Ancient Murrelet (Synthliboramphus antiquus)
Although the ancient murrelet is a marine species, there have been reported sightings as far inland as eastern Ontario and Ohio. These sightings almost always occur after a major storm; how these little birds survive being blown so far off course is a mystery!
This bird's common name comes from the grey on its back and wings, which gives it an aged appearance. It has a black chin, throat, face, crown and nape with white on its underside. Both the male and female are similar in appearance and size, at about 20 cm in length, and have short, yellow bills.
The ancient murrelet is common along the Alaskan and British Columbian coastlines. This is a pelagic bird, living on the open ocean, rather than on coastal or inland bodies of water. However, it does come ashore to breed, chiefly on northern Pacific coasts. In the non-breeding season it occurs throughout British Columbian coastal waters.
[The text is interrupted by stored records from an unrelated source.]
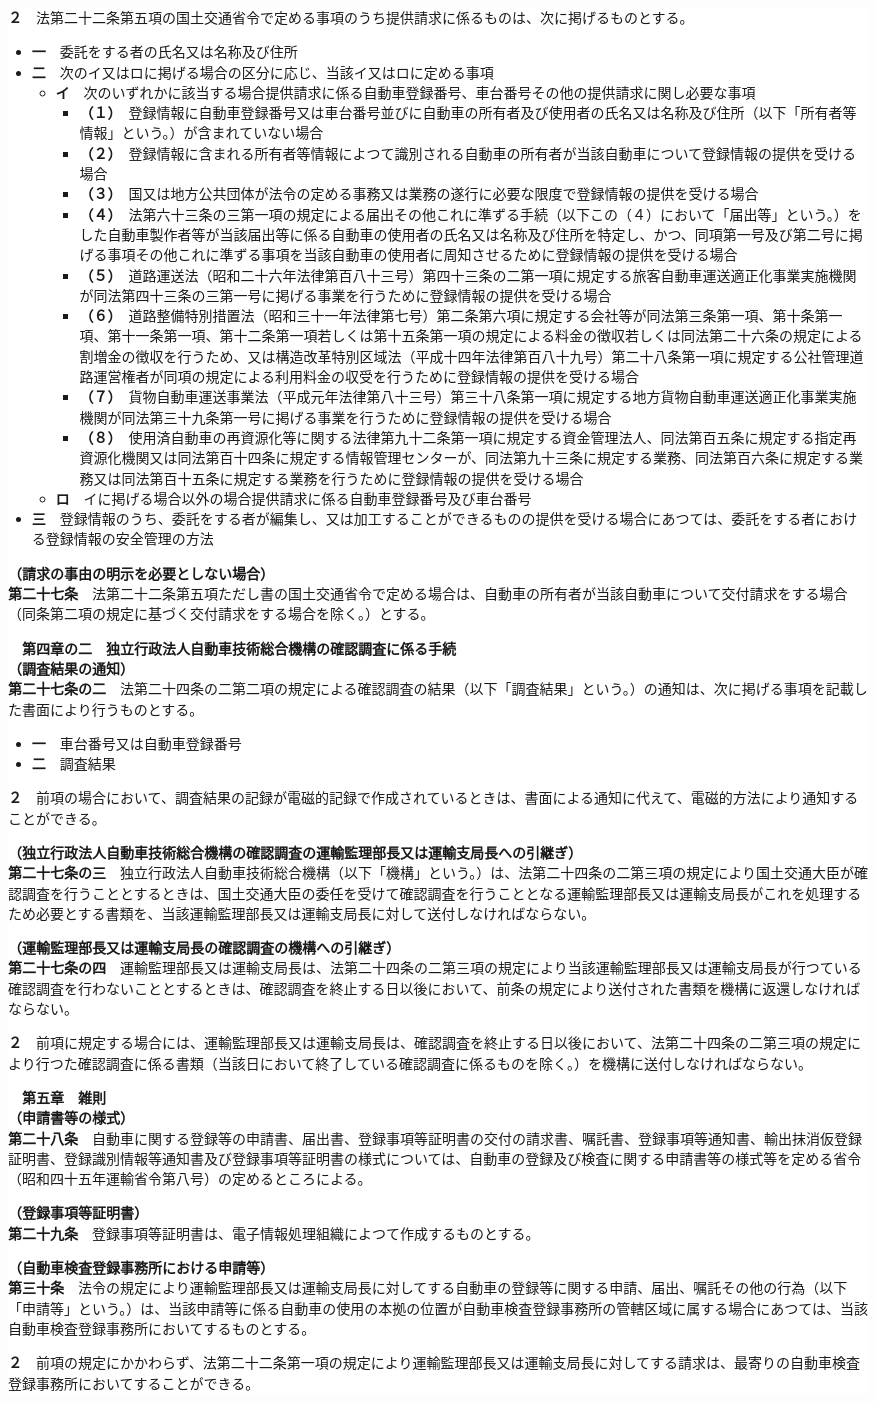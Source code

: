 **２**　法第二十二条第五項の国土交通省令で定める事項のうち提供請求に係るものは、次に掲げるものとする。  
* **一**　委託をする者の氏名又は名称及び住所  
* **二**　次のイ又はロに掲げる場合の区分に応じ、当該イ又はロに定める事項  
	* **イ**　次のいずれかに該当する場合提供請求に係る自動車登録番号、車台番号その他の提供請求に関し必要な事項  
		* **（１）**　登録情報に自動車登録番号又は車台番号並びに自動車の所有者及び使用者の氏名又は名称及び住所（以下「所有者等情報」という。）が含まれていない場合  
		* **（２）**　登録情報に含まれる所有者等情報によつて識別される自動車の所有者が当該自動車について登録情報の提供を受ける場合  
		* **（３）**　国又は地方公共団体が法令の定める事務又は業務の遂行に必要な限度で登録情報の提供を受ける場合  
		* **（４）**　法第六十三条の三第一項の規定による届出その他これに準ずる手続（以下この（４）において「届出等」という。）をした自動車製作者等が当該届出等に係る自動車の使用者の氏名又は名称及び住所を特定し、かつ、同項第一号及び第二号に掲げる事項その他これに準ずる事項を当該自動車の使用者に周知させるために登録情報の提供を受ける場合  
		* **（５）**　道路運送法（昭和二十六年法律第百八十三号）第四十三条の二第一項に規定する旅客自動車運送適正化事業実施機関が同法第四十三条の三第一号に掲げる事業を行うために登録情報の提供を受ける場合  
		* **（６）**　道路整備特別措置法（昭和三十一年法律第七号）第二条第六項に規定する会社等が同法第三条第一項、第十条第一項、第十一条第一項、第十二条第一項若しくは第十五条第一項の規定による料金の徴収若しくは同法第二十六条の規定による割増金の徴収を行うため、又は構造改革特別区域法（平成十四年法律第百八十九号）第二十八条第一項に規定する公社管理道路運営権者が同項の規定による利用料金の収受を行うために登録情報の提供を受ける場合  
		* **（７）**　貨物自動車運送事業法（平成元年法律第八十三号）第三十八条第一項に規定する地方貨物自動車運送適正化事業実施機関が同法第三十九条第一号に掲げる事業を行うために登録情報の提供を受ける場合  
		* **（８）**　使用済自動車の再資源化等に関する法律第九十二条第一項に規定する資金管理法人、同法第百五条に規定する指定再資源化機関又は同法第百十四条に規定する情報管理センターが、同法第九十三条に規定する業務、同法第百六条に規定する業務又は同法第百十五条に規定する業務を行うために登録情報の提供を受ける場合  
	* **ロ**　イに掲げる場合以外の場合提供請求に係る自動車登録番号及び車台番号  
* **三**　登録情報のうち、委託をする者が編集し、又は加工することができるものの提供を受ける場合にあつては、委託をする者における登録情報の安全管理の方法  
  
**（請求の事由の明示を必要としない場合）**  
**第二十七条**　法第二十二条第五項ただし書の国土交通省令で定める場合は、自動車の所有者が当該自動車について交付請求をする場合（同条第二項の規定に基づく交付請求をする場合を除く。）とする。  
  
&emsp;**第四章の二　独立行政法人自動車技術総合機構の確認調査に係る手続**  
**（調査結果の通知）**  
**第二十七条の二**　法第二十四条の二第二項の規定による確認調査の結果（以下「調査結果」という。）の通知は、次に掲げる事項を記載した書面により行うものとする。  
* **一**　車台番号又は自動車登録番号  
* **二**　調査結果  
  
**２**　前項の場合において、調査結果の記録が電磁的記録で作成されているときは、書面による通知に代えて、電磁的方法により通知することができる。  
  
**（独立行政法人自動車技術総合機構の確認調査の運輸監理部長又は運輸支局長への引継ぎ）**  
**第二十七条の三**　独立行政法人自動車技術総合機構（以下「機構」という。）は、法第二十四条の二第三項の規定により国土交通大臣が確認調査を行うこととするときは、国土交通大臣の委任を受けて確認調査を行うこととなる運輸監理部長又は運輸支局長がこれを処理するため必要とする書類を、当該運輸監理部長又は運輸支局長に対して送付しなければならない。  
  
**（運輸監理部長又は運輸支局長の確認調査の機構への引継ぎ）**  
**第二十七条の四**　運輸監理部長又は運輸支局長は、法第二十四条の二第三項の規定により当該運輸監理部長又は運輸支局長が行つている確認調査を行わないこととするときは、確認調査を終止する日以後において、前条の規定により送付された書類を機構に返還しなければならない。  
  
**２**　前項に規定する場合には、運輸監理部長又は運輸支局長は、確認調査を終止する日以後において、法第二十四条の二第三項の規定により行つた確認調査に係る書類（当該日において終了している確認調査に係るものを除く。）を機構に送付しなければならない。  
  
&emsp;**第五章　雑則**  
**（申請書等の様式）**  
**第二十八条**　自動車に関する登録等の申請書、届出書、登録事項等証明書の交付の請求書、嘱託書、登録事項等通知書、輸出抹消仮登録証明書、登録識別情報等通知書及び登録事項等証明書の様式については、自動車の登録及び検査に関する申請書等の様式等を定める省令（昭和四十五年運輸省令第八号）の定めるところによる。  
  
**（登録事項等証明書）**  
**第二十九条**　登録事項等証明書は、電子情報処理組織によつて作成するものとする。  
  
**（自動車検査登録事務所における申請等）**  
**第三十条**　法令の規定により運輸監理部長又は運輸支局長に対してする自動車の登録等に関する申請、届出、嘱託その他の行為（以下「申請等」という。）は、当該申請等に係る自動車の使用の本拠の位置が自動車検査登録事務所の管轄区域に属する場合にあつては、当該自動車検査登録事務所においてするものとする。  
  
**２**　前項の規定にかかわらず、法第二十二条第一項の規定により運輸監理部長又は運輸支局長に対してする請求は、最寄りの自動車検査登録事務所においてすることができる。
This small bird nests in colonies on grassy or wooded slopes of the Pacific coastal islands, coming ashore under the cover of darkness to hide from predators. Two large eggs, bluish-white to cream in colour with brown or grey markings, are laid in a nest of dried grasses in burrows or fallen logs. Egg laying occurs from late April to mid-May and incubation lasts from 33-36 days with both parents taking responsibility. The newly hatched young are precocial; they are able to move about and keep themselves warm, and by the third day, leave the nest at night to join the adults at sea.
While offshore, the ancient murrelet eats small shrimp-like crustaceans, but during the breeding season, it feeds mostly on fish such as sand lances and sea perch.